E – coincidenza ben singolare – morirono “affogati” anche suo fratello, don Mario Bisaglia (1992) e il suo segretario particolare Gino Mazzolaio (1993).
Data la natura informale del documento di Lagorio e le caratteristiche “fisiche” di quegli appunti – che appaiono come cartelle scritte in modo molto fitto – si attende una loro trascrizione completa, per comprenderne esattamente la portata, anche ai fini dei prossimi appuntamenti in tribunale (appello di Paolo Bellini e cassazione di Gilberto Cavallini).
La foto novità
La seconda novità, invece, ha direttamente dignità processuale, facendo parte del documento di appello della difesa di Bellini. Infatti, il gruppo legale presieduto dall’avvocato Antonio Capitella ha depositato una perizia fotografica, in cui si vede chiaramente come la donna fotografata alle spalle del presunto Bellini nel fotogramma che è costato l’ergastolo all’imputato – quello definito la “prova regina” dai magistrati del processo di primo grado – indossa al polso un orologio che indica chiaramente come quello scatto sia stato fatto alle 13.15.
Un orario, questo, che rende incompatibile la presenza di Bellini in stazione col tutto il resto della testimonianza della ex-moglie del pregiudicato e anche con le altre evidenze oggettive circa gli spostamenti di Bellini il 2 agosto 1980.
Magistrati sugli specchi?
Ovviamente, è presumibile che Procura e parti civili inventeranno qualsiasi ipotesi alternativa, per giustificare l’incongruenza oraria, a partire da quella, secondo la quale è impossibile sapere oggi se quell’orologio da polso funzionasse bene o no.
Ma si tratterebbe in ogni caso di arrampicate sugli specchi, visto che, in realtà, in tribunale, nessuna prova certa sulla presenza di Bellini alla stazione al momento dell’esplosione era stata deposita dall’accusa, durante il processo; ma, appunto, solo quella foto, in cui l’uomo ritratto assomiglierebbe a Bellini.

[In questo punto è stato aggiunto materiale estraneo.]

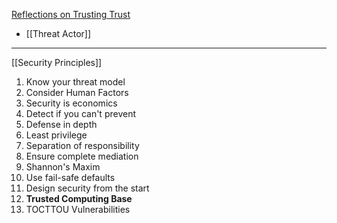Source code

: [Reflections on Trusting Trust](https://www.cs.cmu.edu/~rdriley/487/papers/Thompson_1984_ReflectionsonTrustingTrust.pdf)

- [[Threat Actor]]

---

[[Security Principles]]

1. Know your threat model
2. Consider Human Factors
3. Security is economics
4. Detect if you can't prevent
5. Defense in depth
6. Least privilege
7. Separation of responsibility
8. Ensure complete mediation
9. Shannon's Maxim
10. Use fail-safe defaults
11. Design security from the start
12. **Trusted Computing Base**
13. TOCTTOU Vulnerabilities

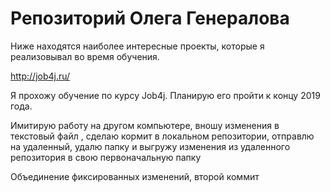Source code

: # Репозиторий Олега Генералова


Ниже находятся наиболее интересные проекты, которые я реализовывал во время обучения.

http://job4j.ru/    

Я прохожу обучение по курсу Job4j. Планирую его пройти к концу 2019 года.

Имитирую работу на другом компьютере, вношу изменения в текстовый файл , сделаю кормит в локальном репозитории, отправлю на удаленный, удалю папку и выгружу изменения из удаленного репозитория в свою первоначальную папку

Объединение фиксированных изменений, второй  коммит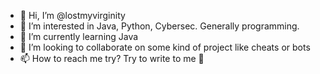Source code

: - 👋 Hi, I’m @lostmyvirginity
- 👀 I’m interested in Java, Python, Cybersec. Generally programming.
- 🌱 I’m currently learning Java 
- 💞️ I’m looking to collaborate on some kind of project like cheats or bots
- 📫 How to reach me try? Try to write to me 🤙

<!---
lostmyvirginity/lostmyvirginity is a ✨ special ✨ repository because its `README.md` (this file) appears on your GitHub profile.
You can click the Preview link to take a look at your changes.
--->
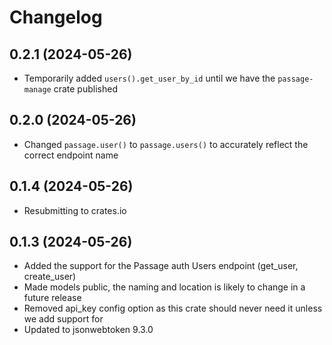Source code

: # Changelog

## 0.2.1 (2024-05-26)

- Temporarily added `users().get_user_by_id` until we have the `passage-manage` crate published

## 0.2.0 (2024-05-26)

- Changed `passage.user()` to `passage.users()` to accurately reflect the correct endpoint name

## 0.1.4 (2024-05-26)

- Resubmitting to crates.io

## 0.1.3 (2024-05-26)

- Added the support for the Passage auth Users endpoint (get_user, create_user)
- Made models public, the naming and location is likely to change in a future release
- Removed api_key config option as this crate should never need it unless we add support for 
- Updated to jsonwebtoken 9.3.0

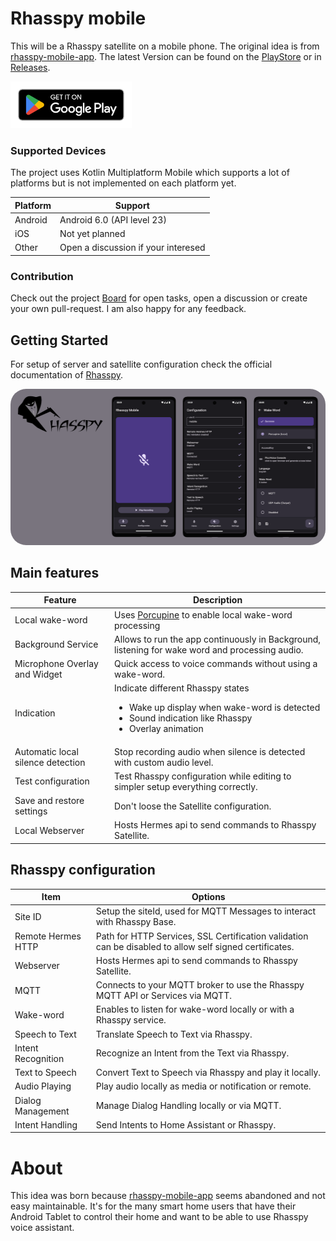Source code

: # Rhasspy mobile

This will be a Rhasspy satellite on a mobile phone. The original idea is
from [rhasspy-mobile-app](https://github.com/razzo04/rhasspy-mobile-app). The latest Version can be found on the [PlayStore](https://play.google.com/store/apps/details?id=org.rhasspy.mobile.android) or in [Releases](https://github.com/Nailik/rhasspy_mobile/releases).

[<img src="documentation/images/google-play-badge.png" height="75">](https://play.google.com/store/apps/details?id=org.rhasspy.mobile.android)

### Supported Devices

The project uses Kotlin Multiplatform Mobile which supports a lot of platforms but is not implemented on each platform yet.

| Platform | Support                             |
|----------|-------------------------------------|
| Android  | Android 6.0 (API level 23)          |
| iOS      | Not yet planned                     |
| Other    | Open a discussion if your interesed |


### Contribution

Check out the project [Board](https://github.com/users/Nailik/projects/1) for open tasks, open a discussion or create your own pull-request. 
I am also happy for any feedback.

## Getting Started

For setup of server and satellite configuration check the official documentation
of [Rhasspy](https://rhasspy.readthedocs.io/en/latest/tutorials/#server-with-satellites).

<img src="documentation/images/header.png" height="250" style="border-radius:25px">

## Main features

| Feature                           | Description                                                                                                                                                        |
|-----------------------------------|--------------------------------------------------------------------------------------------------------------------------------------------------------------------|
| Local wake-word                   | Uses [Porcupine](https://picovoice.ai/platform/porcupine/) to enable local wake-word processing                                                                    |
| Background Service                | Allows to run the app continuously in Background, listening for wake word and processing audio.                                                                    |
| Microphone Overlay and Widget     | Quick access to voice commands without using a wake-word.                                                                                                          |
| Indication                        | Indicate different Rhasspy states<br/><ul><li>Wake up display when wake-word is detected</li><li>Sound indication like Rhasspy</li><li>Overlay animation</li></ul> |
| Automatic local silence detection | Stop recording audio when silence is detected with custom audio level.                                                                                             |
| Test configuration                | Test Rhasspy configuration while editing to simpler setup everything correctly.                                                                                    |
| Save and restore settings         | Don't loose the Satellite configuration.                                                                                                                           |
| Local Webserver                   | Hosts Hermes api to send commands to Rhasspy Satellite.                                                                                                            |

## Rhasspy configuration

| Item               | Options                                                                                                 |
|--------------------|---------------------------------------------------------------------------------------------------------|
| Site ID            | Setup the siteId, used for MQTT Messages to interact with Rhasspy Base.                                 |
| Remote Hermes HTTP | Path for HTTP Services, SSL Certification validation can be disabled to allow self signed certificates. |
| Webserver          | Hosts Hermes api to send commands to Rhasspy Satellite.                                                 |
| MQTT               | Connects to your MQTT broker to use the Rhasspy MQTT API or Services via MQTT.                          |
| Wake-word          | Enables to listen for wake-word locally or with a Rhasspy service.                                      |
| Speech to Text     | Translate Speech to Text via Rhasspy.                                                                   |
| Intent Recognition | Recognize an Intent from the Text via Rhasspy.                                                          |
| Text to Speech     | Convert Text to Speech via Rhasspy and play it locally.                                                 |
| Audio Playing      | Play audio locally as media or notification or remote.                                                  |
| Dialog Management  | Manage Dialog Handling locally or via MQTT.                                                             |
| Intent Handling    | Send Intents to Home Assistant or Rhasspy.                                                              |

# About

This idea was born because [rhasspy-mobile-app](https://github.com/razzo04/rhasspy-mobile-app) seems 
abandoned and not easy maintainable. It's for the many smart home users that have their Android Tablet 
to control their home and want to be able to use Rhasspy voice assistant.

A inchiodare Bellini, infatti, è la testimonianza della moglie che, con un tardivo e ben poco credibile “riconoscimento”, ha fatto acquisire a quel fotogramma un valore che le perizie scientifiche si erano rifiutate di assegnargli. Ora, l’ingrandimento di quell’orologio al polso della donna alle spalle di Bellini, frantuma ogni residua credibilità della moglie di Bellini: se l’uomo nella foto è alla stazione di Bologna alle 13.15 del 2 agosto 1980 – sabato di esodo, con tutte le autostrade intasate – non avrebbe mai potuto arrivare in auto alle 14 a Rimini. Con buona pace di chi pretende di costruire le verità storiche sulle assurdità materiali.